Analyzing Terrific Traffic in Urban Areas: A Small Step Towards Bringing Order into City Roads
DOI:
https://doi.org/10.31577/cai_2022_2_571Keywords:
Traveling time prediction, crowdsourced data, Google distance matrix API, polynomial regression, scikit-learnAbstract
Accurate travel time information enables travellers to plan their journey more wisely and efficiently. This in turn, lessens traffic congestion and improves people's travel experience, particularly in urban areas. Open-source traffic data available from different sources and Google Map API have raised opportunities for analyzing and predicting the traffic more accurately. The purpose of this research work is to analyze bus or car travel time data and showcase different insight and aspect of a society from its traffic pattern. Google Distance Matrix API, Python programming language and machine learning algorithms have been applied in this study to automatically extract, analyze, and visualize traffic data and showcase analysis methodology to improve people's travel experience in Dhaka City and the City of New York.
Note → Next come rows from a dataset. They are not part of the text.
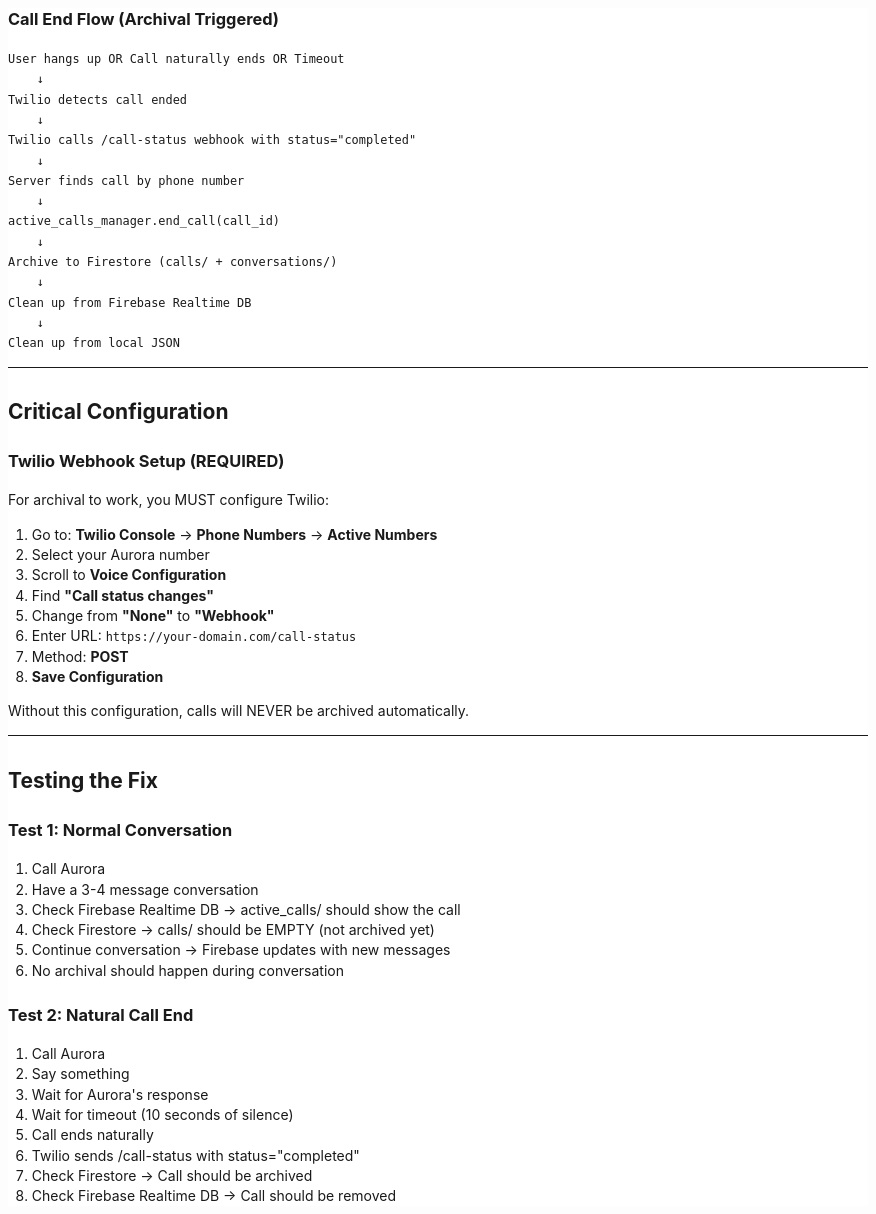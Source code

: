### Call End Flow (Archival Triggered)
```
User hangs up OR Call naturally ends OR Timeout
    ↓
Twilio detects call ended
    ↓
Twilio calls /call-status webhook with status="completed"
    ↓
Server finds call by phone number
    ↓
active_calls_manager.end_call(call_id)
    ↓
Archive to Firestore (calls/ + conversations/)
    ↓
Clean up from Firebase Realtime DB
    ↓
Clean up from local JSON
```

---

## Critical Configuration

### Twilio Webhook Setup (REQUIRED)
For archival to work, you MUST configure Twilio:

1. Go to: **Twilio Console** → **Phone Numbers** → **Active Numbers**
2. Select your Aurora number
3. Scroll to **Voice Configuration**
4. Find **"Call status changes"**
5. Change from **"None"** to **"Webhook"**
6. Enter URL: `https://your-domain.com/call-status`
7. Method: **POST**
8. **Save Configuration**

Without this configuration, calls will NEVER be archived automatically.

---

## Testing the Fix

### Test 1: Normal Conversation
1. Call Aurora
2. Have a 3-4 message conversation
3. Check Firebase Realtime DB → active_calls/ should show the call
4. Check Firestore → calls/ should be EMPTY (not archived yet)
5. Continue conversation → Firebase updates with new messages
6. No archival should happen during conversation

### Test 2: Natural Call End
1. Call Aurora
2. Say something
3. Wait for Aurora's response
4. Wait for timeout (10 seconds of silence)
5. Call ends naturally
6. Twilio sends /call-status with status="completed"
7. Check Firestore → Call should be archived
8. Check Firebase Realtime DB → Call should be removed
In particular, we apply data analytics to develop an oracle that will give answers to different queries about traffic, such as least congested period and/or least congested route within a day/week/month etc., which in turn would enable people to make informed decisions for travel arrangements. The experimental results and detailed analyses show that there exists a wide fluctuation of travel time during the day in both cities. Furthermore, unlike other works, we accomplish various socio-cultural aspects and behaviour from traffic patterns in those two cities, perform the accessibility analysis and provide recommendations for further research.